Beatriz has placed in Laura’s hands the future of her autistic son Javier, and her husband has entrusted the same intention to Eduardo. “Every day my husband says the prayer card. For us parents, the future of a child with disabilities is a deep concern, especially when we will no longer be able to be there for them. We notice the help of Laura and Eduardo in our daily life at home. Our family has been renewed, and we are all receiving a special grace to improve, to be more united, and to love each other more.”
Laura led a normal life, extraordinarily normal, full of small acts of love. This fills Ines with hope: “Knowing that we don’t have to perform great deeds, that in the little things of each day we can attain sanctity, is very encouraging. Laura was always smiling, treating others with great affection, sacrificing herself without calling attention to it, suffering in silence. And she was a Basque, like me. So even we Basques can be saints.”

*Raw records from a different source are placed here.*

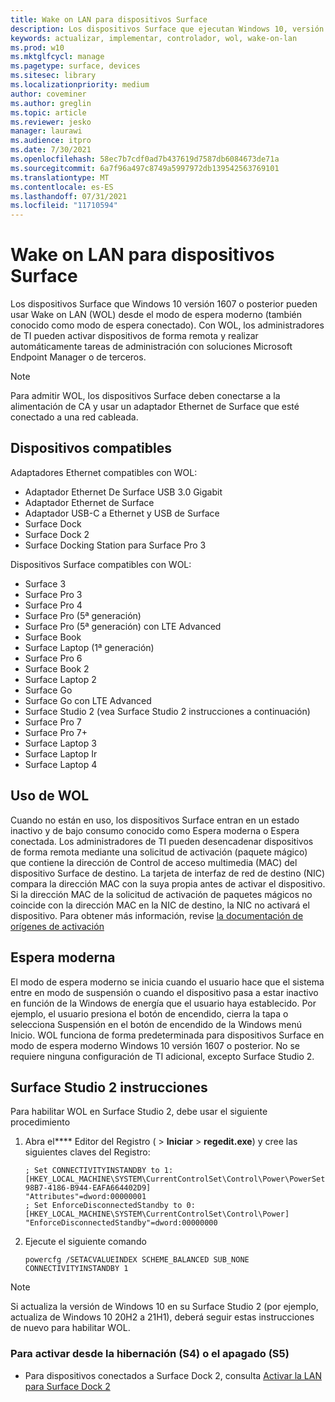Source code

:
 ```yaml
---
title: Wake on LAN para dispositivos Surface
description: Los dispositivos Surface que ejecutan Windows 10, versión 1607 o posterior y usan un adaptador Ethernet de Surface para conectarse a una red cableada pueden Wake on LAN (WOL) desde el modo de espera moderno.
keywords: actualizar, implementar, controlador, wol, wake-on-lan
ms.prod: w10
ms.mktglfcycl: manage
ms.pagetype: surface, devices
ms.sitesec: library
ms.localizationpriority: medium
author: coveminer
ms.author: greglin
ms.topic: article
ms.reviewer: jesko
manager: laurawi
ms.audience: itpro
ms.date: 7/30/2021
ms.openlocfilehash: 58ec7b7cdf0ad7b437619d7587db6084673de71a
ms.sourcegitcommit: 6a7f96a497c8749a5997972db139542563769101
ms.translationtype: MT
ms.contentlocale: es-ES
ms.lasthandoff: 07/31/2021
ms.locfileid: "11710594"
---
```

# <a name="wake-on-lan-for-surface-devices"></a>Wake on LAN para dispositivos Surface 

Los dispositivos Surface que Windows 10 versión 1607 o posterior pueden usar Wake on LAN (WOL) desde el modo de espera moderno (también conocido como modo de espera conectado). Con WOL, los administradores de TI pueden activar dispositivos de forma remota y realizar automáticamente tareas de administración con soluciones Microsoft Endpoint Manager o de terceros.

>[!NOTE]
>Para admitir WOL, los dispositivos Surface deben conectarse a la alimentación de CA y usar un adaptador Ethernet de Surface que esté conectado a una red cableada.

## <a name="supported-devices"></a>Dispositivos compatibles

Adaptadores Ethernet compatibles con WOL:

- Adaptador Ethernet De Surface USB 3.0 Gigabit 
- Adaptador Ethernet de Surface
- Adaptador USB-C a Ethernet y USB de Surface
- Surface Dock
- Surface Dock 2
- Surface Docking Station para Surface Pro 3

Dispositivos Surface compatibles con WOL:

- Surface 3
- Surface Pro 3
- Surface Pro 4
- Surface Pro (5ª generación)
- Surface Pro (5ª generación) con LTE Advanced
- Surface Book
- Surface Laptop (1ª generación)
- Surface Pro 6
- Surface Book 2
- Surface Laptop 2
- Surface Go
- Surface Go con LTE Advanced
- Surface Studio 2 (vea Surface Studio 2 instrucciones a continuación)
- Surface Pro 7
- Surface Pro 7+
- Surface Laptop 3
- Surface Laptop Ir
- Surface Laptop 4

## <a name="using-wol"></a>Uso de WOL 

Cuando no están en uso, los dispositivos Surface entran en un estado inactivo y de bajo consumo conocido como Espera moderna o Espera conectada. Los administradores de TI pueden desencadenar dispositivos de forma remota mediante una solicitud de activación (paquete mágico) que contiene la dirección de Control de acceso multimedia (MAC) del dispositivo Surface de destino. La tarjeta de interfaz de red de destino (NIC) compara la dirección MAC con la suya propia antes de activar el dispositivo. Si la dirección MAC de la solicitud de activación de paquetes mágicos no coincide con la dirección MAC en la NIC de destino, la NIC no activará el dispositivo. Para obtener más información, revise [la documentación de orígenes de activación](/windows-hardware/design/device-experiences/modern-standby-wake-sources)

## <a name="modern-standby"></a>Espera moderna

El modo de espera moderno se inicia cuando el usuario hace que el sistema entre en modo de suspensión o cuando el dispositivo pasa a estar inactivo en función de la Windows de energía que el usuario haya establecido. Por ejemplo, el usuario presiona el botón de encendido, cierra la tapa o selecciona Suspensión en el botón de encendido de la Windows menú Inicio. WOL funciona de forma predeterminada para dispositivos Surface en modo de espera moderno Windows 10 versión 1607 o posterior. No se requiere ninguna configuración de TI adicional, excepto Surface Studio 2.

## <a name="surface-studio-2-instructions"></a>Surface Studio 2 instrucciones

Para habilitar WOL en Surface Studio 2, debe usar el siguiente procedimiento

1. Abra el**** Editor del Registro (  >  **Iniciar**  >  **regedit.exe**) y cree las siguientes claves del Registro:

   ```console
   ; Set CONNECTIVITYINSTANDBY to 1:
   [HKEY_LOCAL_MACHINE\SYSTEM\CurrentControlSet\Control\Power\PowerSettings\F15576E8-98B7-4186-B944-EAFA664402D9]
   "Attributes"=dword:00000001
   ; Set EnforceDisconnectedStandby to 0:
   [HKEY_LOCAL_MACHINE\SYSTEM\CurrentControlSet\Control\Power]
   "EnforceDisconnectedStandby"=dword:00000000
   ```

2. Ejecute el siguiente comando

    ```powercfg /SETACVALUEINDEX SCHEME_BALANCED SUB_NONE CONNECTIVITYINSTANDBY 1```

> [!NOTE]
> Si actualiza la versión de Windows 10 en su Surface Studio 2 (por ejemplo, actualiza de Windows 10 20H2 a 21H1), deberá seguir estas instrucciones de nuevo para habilitar WOL.


### <a name="to-wake-from-hibernation-s4-or-shutdown-s5"></a>Para activar desde la hibernación (S4) o el apagado (S5) 

- Para dispositivos conectados a Surface Dock 2, consulta [Activar la LAN para Surface Dock 2](wake-on-lan-surface-dock2.md)
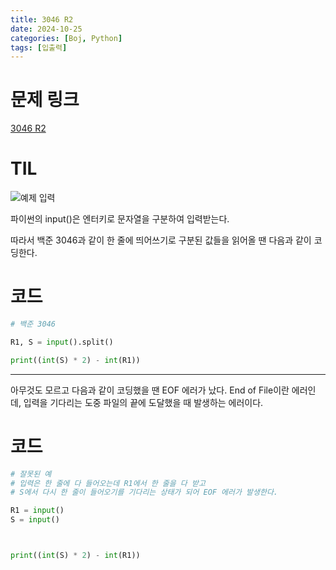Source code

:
 ```yaml
---
title: 3046 R2
date: 2024-10-25
categories: [Boj, Python]
tags: [입출력]
---
```

# 문제 링크
[3046 R2](https://www.acmicpc.net/problem/3046)

# TIL

![예제 입력](https://github.com/user-attachments/assets/ceb77b3b-635e-4356-a5ba-fa6ba7e341b5)

파이썬의 input()은 엔터키로 문자열을 구분하여 입력받는다. 

따라서 백준 3046과 같이 한 줄에 띄어쓰기로 구분된 값들을 읽어올 땐 다음과 같이 코딩한다.

# 코드
```python
# 백준 3046

R1, S = input().split()

print((int(S) * 2) - int(R1))
```

---

아무것도 모르고 다음과 같이 코딩했을 땐 EOF 에러가 났다. 
End of File이란 에러인데, 입력을 기다리는 도중 파일의 끝에 도달했을 때 발생하는 에러이다.

# 코드
```python
# 잘못된 예
# 입력은 한 줄에 다 들어오는데 R1에서 한 줄을 다 받고 
# S에서 다시 한 줄이 들어오기를 기다리는 상태가 되어 EOF 에러가 발생한다.

R1 = input()
S = input()



print((int(S) * 2) - int(R1))
```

The closing of the diocesan phase and the joining of the two Causes takes on special relevance in light of the Synod on the Family the universal Church will hold this fall.
Up to now there have been two beatifications of married couples: Luis and Maria Beltrame Quattrochi (2001) and the parents of St. Thérèse of the Child Jesus, Louis Martin and Zélie Guérin (2008). Due to the impulse of John Paul II, more Causes of married couples are now in various stages. These include Manuel Casenoves and Adela Soldevila, in Valencia, Spain; Fernando Crespo and Maria de Miguel, in Leon, Spain; and the Balmoris, in Mexico. And also that of the Alvira Dominguez couple in Madrid, who also were faithful of the Prelature of Opus Dei.
“Laura and Eduardo were a school of married life,” says Maria Calatrava, “beginning with their refined and affectionate courtship. In their married life, they were an example of love filled with deep respect for one another, never arguing in front of the children, for example. When children see this model of love in their parents, they grow up wanting to imitate it in their own lives.”
Beatriz sees things from the perspective gained from her thirteen years of marriage: “By now we realize that things aren’t always going to be easy. Unfortunately, some couples never come to terms with this. When you are surrounded by diapers and crying babies, the danger is that you seek an escape outside the home, for example, in social life and professional accomplishments. And what you really need to do is to cut back your pride, to see things from the other person’s viewpoint, to rise above small annoyances. This is charity in its fullest sense, real Love.”
Beatriz continues: “Laura and Eduardo always showed great understanding for one another. They learned from St. Josemaria that they had to love each other with their defects, not thinking only of themselves but of what was good for the whole family. The unity of a family is a treasure that can never be placed in danger. When the warm feelings are no longer there, when as the years go by the husband and wife discover each other’s defects, that is when they need to reaffirm their decision to love, for their own good and for the good of the children. Children with parents who are closely united have won half the battle of growing up. When you see the example of a married couple like Laura and Eduardo, you realize how worthwhile it is to struggle to achieve that unity.”